Report each line of the entries that contains the word "which", copied in full.

[[ Recorded information, beginning ]]

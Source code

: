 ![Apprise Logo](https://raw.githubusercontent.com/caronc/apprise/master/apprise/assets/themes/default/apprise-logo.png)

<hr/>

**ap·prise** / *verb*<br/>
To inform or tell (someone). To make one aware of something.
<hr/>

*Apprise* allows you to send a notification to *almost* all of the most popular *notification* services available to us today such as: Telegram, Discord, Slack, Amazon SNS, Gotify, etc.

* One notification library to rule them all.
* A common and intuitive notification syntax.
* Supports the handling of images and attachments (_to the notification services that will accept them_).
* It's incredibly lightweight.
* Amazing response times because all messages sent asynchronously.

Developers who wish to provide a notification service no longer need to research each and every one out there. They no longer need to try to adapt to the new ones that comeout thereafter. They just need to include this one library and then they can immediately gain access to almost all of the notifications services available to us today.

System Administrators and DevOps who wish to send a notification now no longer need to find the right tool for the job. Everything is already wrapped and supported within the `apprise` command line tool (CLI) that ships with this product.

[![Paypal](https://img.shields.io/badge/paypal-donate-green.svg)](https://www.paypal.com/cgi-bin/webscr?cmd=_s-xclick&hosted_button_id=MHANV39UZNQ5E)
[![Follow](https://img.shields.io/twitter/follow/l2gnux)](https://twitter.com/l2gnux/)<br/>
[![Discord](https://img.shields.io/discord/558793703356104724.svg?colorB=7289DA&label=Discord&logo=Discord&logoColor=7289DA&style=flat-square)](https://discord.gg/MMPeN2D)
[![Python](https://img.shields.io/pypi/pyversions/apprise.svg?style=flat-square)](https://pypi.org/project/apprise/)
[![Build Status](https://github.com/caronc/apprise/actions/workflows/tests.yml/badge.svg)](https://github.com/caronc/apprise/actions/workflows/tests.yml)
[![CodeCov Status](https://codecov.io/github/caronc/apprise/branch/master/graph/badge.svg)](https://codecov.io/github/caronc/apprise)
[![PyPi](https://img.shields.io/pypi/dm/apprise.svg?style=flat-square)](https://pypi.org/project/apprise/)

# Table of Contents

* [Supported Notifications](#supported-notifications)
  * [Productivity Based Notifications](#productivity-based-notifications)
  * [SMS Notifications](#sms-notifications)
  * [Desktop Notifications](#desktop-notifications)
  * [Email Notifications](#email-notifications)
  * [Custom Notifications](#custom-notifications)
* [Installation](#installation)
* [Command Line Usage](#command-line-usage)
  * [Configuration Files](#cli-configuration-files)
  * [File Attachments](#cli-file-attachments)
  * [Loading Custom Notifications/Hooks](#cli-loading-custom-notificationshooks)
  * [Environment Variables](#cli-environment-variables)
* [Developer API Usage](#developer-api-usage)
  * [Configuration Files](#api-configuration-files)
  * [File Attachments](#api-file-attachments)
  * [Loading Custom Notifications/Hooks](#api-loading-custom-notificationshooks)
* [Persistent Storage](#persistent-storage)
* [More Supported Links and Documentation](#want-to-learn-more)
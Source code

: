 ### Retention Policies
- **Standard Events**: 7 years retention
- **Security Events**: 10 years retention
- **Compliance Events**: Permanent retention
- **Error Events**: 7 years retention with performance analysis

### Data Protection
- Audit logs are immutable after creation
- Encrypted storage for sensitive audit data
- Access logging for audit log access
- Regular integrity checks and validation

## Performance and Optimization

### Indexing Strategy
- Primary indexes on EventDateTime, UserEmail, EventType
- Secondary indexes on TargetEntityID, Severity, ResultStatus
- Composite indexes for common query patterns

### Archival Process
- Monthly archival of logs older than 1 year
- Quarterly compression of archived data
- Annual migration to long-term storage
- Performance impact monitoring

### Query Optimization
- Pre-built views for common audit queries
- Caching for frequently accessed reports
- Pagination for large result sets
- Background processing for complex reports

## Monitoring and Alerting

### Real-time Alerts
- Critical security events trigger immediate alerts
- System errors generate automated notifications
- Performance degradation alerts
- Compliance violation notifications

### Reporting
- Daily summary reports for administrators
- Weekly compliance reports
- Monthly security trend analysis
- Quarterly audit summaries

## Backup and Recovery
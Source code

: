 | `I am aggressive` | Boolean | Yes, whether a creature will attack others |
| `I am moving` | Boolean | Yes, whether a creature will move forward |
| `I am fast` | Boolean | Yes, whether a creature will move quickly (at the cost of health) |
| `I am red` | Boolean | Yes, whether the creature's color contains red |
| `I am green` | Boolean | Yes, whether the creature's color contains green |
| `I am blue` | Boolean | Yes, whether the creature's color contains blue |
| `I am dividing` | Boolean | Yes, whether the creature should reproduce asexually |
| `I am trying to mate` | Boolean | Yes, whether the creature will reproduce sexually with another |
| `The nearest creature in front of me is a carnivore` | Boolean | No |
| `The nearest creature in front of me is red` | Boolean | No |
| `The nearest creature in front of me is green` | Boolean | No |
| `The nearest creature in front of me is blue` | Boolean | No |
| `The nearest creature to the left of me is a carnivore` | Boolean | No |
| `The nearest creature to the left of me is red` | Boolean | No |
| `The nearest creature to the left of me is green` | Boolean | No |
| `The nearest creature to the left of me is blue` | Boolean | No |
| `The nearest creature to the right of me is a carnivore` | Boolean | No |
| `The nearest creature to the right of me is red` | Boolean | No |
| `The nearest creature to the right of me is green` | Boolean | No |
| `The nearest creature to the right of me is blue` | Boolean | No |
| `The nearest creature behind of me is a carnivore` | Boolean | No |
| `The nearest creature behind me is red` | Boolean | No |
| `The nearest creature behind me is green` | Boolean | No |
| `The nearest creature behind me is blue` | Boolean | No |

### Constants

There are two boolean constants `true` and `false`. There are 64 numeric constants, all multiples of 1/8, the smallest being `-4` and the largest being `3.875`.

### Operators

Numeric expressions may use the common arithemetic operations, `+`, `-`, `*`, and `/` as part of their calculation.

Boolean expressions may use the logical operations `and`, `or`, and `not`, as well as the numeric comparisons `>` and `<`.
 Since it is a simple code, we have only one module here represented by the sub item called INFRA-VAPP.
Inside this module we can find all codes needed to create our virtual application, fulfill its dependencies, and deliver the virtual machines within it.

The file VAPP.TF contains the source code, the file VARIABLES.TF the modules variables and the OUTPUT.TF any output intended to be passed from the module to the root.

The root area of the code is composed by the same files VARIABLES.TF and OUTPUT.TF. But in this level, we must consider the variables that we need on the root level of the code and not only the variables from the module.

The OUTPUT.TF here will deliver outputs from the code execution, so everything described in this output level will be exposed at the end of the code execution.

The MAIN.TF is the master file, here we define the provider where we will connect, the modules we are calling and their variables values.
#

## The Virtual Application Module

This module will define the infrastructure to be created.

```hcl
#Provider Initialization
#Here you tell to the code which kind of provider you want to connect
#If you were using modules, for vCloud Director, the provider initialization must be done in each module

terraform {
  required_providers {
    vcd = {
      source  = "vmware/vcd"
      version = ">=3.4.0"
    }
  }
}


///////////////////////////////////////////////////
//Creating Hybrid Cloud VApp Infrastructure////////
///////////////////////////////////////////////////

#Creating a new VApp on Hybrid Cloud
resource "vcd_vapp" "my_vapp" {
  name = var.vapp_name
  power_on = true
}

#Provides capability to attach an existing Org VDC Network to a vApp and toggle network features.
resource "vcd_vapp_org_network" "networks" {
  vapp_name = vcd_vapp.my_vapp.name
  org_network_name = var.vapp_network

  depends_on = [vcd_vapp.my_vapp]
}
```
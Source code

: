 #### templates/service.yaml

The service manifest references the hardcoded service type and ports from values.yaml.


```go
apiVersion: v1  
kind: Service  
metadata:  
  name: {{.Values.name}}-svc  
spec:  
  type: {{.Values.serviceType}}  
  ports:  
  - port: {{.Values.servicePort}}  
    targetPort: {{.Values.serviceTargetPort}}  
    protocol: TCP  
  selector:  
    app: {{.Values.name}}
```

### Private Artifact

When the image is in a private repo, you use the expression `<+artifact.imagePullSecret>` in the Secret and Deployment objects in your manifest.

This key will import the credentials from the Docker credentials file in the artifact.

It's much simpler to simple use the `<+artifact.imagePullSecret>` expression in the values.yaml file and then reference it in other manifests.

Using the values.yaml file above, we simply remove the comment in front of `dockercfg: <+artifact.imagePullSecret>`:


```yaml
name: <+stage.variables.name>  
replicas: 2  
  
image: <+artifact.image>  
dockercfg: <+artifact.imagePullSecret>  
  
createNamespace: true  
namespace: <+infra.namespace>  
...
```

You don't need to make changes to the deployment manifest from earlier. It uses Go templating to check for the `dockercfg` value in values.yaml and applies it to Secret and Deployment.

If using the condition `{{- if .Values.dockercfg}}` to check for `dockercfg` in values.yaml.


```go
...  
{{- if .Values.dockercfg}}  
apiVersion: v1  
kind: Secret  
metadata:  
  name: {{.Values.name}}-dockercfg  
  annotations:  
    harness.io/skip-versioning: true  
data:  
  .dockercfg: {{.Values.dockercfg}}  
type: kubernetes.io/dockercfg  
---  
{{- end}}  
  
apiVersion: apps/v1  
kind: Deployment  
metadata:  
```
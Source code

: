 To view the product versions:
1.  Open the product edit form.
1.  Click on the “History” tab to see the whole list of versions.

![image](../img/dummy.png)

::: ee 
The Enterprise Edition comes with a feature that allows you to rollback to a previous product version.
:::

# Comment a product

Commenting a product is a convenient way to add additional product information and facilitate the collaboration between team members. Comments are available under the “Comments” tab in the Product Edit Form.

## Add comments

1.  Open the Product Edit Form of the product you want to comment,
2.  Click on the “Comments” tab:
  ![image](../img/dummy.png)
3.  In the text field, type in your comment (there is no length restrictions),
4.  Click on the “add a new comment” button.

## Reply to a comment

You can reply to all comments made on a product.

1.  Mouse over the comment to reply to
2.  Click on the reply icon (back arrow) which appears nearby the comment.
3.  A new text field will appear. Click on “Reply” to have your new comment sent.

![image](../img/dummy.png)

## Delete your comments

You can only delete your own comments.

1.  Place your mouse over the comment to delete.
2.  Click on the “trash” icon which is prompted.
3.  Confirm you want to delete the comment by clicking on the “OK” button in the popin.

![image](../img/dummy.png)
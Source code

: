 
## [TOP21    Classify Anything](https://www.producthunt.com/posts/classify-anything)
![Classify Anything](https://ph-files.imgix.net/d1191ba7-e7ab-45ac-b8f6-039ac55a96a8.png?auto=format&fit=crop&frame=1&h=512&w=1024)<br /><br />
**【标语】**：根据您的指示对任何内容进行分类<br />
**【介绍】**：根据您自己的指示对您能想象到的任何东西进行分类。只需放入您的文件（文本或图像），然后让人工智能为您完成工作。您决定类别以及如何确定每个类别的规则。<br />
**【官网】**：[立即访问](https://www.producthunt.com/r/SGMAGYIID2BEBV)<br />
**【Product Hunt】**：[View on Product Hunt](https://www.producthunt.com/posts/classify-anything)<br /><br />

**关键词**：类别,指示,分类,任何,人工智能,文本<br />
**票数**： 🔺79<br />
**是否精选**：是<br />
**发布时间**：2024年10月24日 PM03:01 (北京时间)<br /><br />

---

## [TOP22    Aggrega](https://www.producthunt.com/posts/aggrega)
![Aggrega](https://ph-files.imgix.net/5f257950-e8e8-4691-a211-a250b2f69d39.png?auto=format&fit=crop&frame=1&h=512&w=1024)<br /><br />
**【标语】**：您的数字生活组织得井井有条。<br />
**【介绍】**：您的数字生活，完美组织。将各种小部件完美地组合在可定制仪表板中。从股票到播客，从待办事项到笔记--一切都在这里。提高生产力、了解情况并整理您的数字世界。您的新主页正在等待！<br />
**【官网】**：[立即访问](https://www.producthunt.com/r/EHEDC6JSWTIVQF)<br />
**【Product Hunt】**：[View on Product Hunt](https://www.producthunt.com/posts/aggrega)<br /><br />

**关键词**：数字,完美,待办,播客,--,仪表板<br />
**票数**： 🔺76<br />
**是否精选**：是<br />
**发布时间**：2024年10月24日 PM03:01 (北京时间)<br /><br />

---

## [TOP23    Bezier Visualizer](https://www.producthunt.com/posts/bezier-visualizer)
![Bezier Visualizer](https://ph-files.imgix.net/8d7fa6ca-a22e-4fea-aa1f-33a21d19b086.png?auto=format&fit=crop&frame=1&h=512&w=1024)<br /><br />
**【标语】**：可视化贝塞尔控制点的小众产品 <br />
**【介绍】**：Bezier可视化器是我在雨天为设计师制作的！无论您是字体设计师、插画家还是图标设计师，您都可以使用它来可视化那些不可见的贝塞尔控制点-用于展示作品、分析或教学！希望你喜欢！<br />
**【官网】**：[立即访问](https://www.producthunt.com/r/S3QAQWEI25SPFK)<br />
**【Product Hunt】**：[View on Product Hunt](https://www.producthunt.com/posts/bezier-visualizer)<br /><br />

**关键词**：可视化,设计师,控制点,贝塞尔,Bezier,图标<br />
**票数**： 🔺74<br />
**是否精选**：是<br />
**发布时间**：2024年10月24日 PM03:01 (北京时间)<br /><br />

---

[[ Recorded information, end ]]

- Result of the exercise:
#Here you tell to the code which kind of provider you want to connect
2.  Click on the reply icon (back arrow) which appears nearby the comment.
2.  Click on the “trash” icon which is prompted.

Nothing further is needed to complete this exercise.